When a line in the entries below contains the word "secúndum", copy that line.

RECORDS TO PROCESS:

┄┄┄┄┄┄┄┄┄┄

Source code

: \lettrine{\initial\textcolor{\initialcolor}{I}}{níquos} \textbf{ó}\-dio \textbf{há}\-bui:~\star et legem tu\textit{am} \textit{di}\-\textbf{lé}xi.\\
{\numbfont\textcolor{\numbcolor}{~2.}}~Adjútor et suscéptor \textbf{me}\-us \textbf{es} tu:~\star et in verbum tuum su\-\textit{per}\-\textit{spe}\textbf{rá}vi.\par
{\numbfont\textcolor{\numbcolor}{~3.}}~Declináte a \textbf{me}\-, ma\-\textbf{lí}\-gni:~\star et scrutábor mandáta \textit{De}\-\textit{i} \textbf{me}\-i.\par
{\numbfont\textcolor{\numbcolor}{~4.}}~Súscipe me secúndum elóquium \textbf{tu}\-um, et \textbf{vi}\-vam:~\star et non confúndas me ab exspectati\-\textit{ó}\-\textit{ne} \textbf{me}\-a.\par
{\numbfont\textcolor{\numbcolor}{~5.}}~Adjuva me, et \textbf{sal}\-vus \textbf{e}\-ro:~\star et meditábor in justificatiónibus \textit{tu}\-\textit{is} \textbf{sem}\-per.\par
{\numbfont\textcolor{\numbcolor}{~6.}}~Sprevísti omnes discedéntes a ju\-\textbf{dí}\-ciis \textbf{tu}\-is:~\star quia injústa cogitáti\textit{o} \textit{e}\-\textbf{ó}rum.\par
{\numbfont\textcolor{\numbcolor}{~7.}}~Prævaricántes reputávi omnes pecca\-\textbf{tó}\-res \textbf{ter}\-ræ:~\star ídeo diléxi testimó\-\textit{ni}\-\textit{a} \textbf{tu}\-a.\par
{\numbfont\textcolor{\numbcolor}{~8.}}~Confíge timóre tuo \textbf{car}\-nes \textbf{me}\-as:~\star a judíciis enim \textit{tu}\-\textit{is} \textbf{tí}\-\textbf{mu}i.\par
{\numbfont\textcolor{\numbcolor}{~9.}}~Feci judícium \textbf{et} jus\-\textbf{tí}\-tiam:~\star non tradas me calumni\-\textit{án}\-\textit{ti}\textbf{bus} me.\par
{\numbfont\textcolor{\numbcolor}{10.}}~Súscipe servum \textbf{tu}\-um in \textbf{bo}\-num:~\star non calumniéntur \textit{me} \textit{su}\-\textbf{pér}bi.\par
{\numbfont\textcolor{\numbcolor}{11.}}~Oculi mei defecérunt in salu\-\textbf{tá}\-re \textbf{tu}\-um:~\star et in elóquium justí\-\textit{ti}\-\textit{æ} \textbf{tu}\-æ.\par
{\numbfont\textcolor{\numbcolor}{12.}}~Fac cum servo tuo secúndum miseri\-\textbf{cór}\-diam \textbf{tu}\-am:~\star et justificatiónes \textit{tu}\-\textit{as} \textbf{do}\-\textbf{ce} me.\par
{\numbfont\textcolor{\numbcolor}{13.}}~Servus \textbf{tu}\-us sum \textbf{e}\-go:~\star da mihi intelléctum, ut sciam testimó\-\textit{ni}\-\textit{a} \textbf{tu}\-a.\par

┄┄┄┄┄┄┄┄┄┄

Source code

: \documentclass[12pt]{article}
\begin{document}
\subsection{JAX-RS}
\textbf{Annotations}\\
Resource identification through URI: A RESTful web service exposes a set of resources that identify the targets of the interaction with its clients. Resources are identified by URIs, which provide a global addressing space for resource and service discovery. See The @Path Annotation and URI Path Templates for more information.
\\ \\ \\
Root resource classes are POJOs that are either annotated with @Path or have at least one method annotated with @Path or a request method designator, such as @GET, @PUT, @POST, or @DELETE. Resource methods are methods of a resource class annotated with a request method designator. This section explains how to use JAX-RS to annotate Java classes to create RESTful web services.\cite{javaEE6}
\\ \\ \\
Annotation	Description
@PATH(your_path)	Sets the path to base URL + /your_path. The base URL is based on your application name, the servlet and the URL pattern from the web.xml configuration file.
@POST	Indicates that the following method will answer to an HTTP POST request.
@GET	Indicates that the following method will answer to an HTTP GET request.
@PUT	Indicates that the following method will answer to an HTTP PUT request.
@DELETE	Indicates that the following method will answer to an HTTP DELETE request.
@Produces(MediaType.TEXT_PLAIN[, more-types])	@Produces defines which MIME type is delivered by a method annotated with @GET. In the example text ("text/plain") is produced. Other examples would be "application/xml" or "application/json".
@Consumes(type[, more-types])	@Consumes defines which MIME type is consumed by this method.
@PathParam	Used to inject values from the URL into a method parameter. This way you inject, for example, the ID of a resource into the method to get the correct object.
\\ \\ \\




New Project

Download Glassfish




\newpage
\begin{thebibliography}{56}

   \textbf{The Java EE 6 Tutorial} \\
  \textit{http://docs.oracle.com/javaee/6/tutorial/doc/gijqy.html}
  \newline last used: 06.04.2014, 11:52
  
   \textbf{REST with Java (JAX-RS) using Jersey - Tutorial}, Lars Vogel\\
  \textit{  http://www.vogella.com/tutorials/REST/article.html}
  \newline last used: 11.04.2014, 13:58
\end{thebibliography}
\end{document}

┄┄┄┄┄┄┄┄┄┄

REPLY:
{\numbfont\textcolor{\numbcolor}{~4.}}~Súscipe me secúndum elóquium \textbf{tu}\-um, et \textbf{vi}\-vam:~\star et non confúndas me ab exspectati\-\textit{ó}\-\textit{ne} \textbf{me}\-a.\par
{\numbfont\textcolor{\numbcolor}{12.}}~Fac cum servo tuo secúndum miseri\-\textbf{cór}\-diam \textbf{tu}\-am:~\star et justificatiónes \textit{tu}\-\textit{as} \textbf{do}\-\textbf{ce} me.\par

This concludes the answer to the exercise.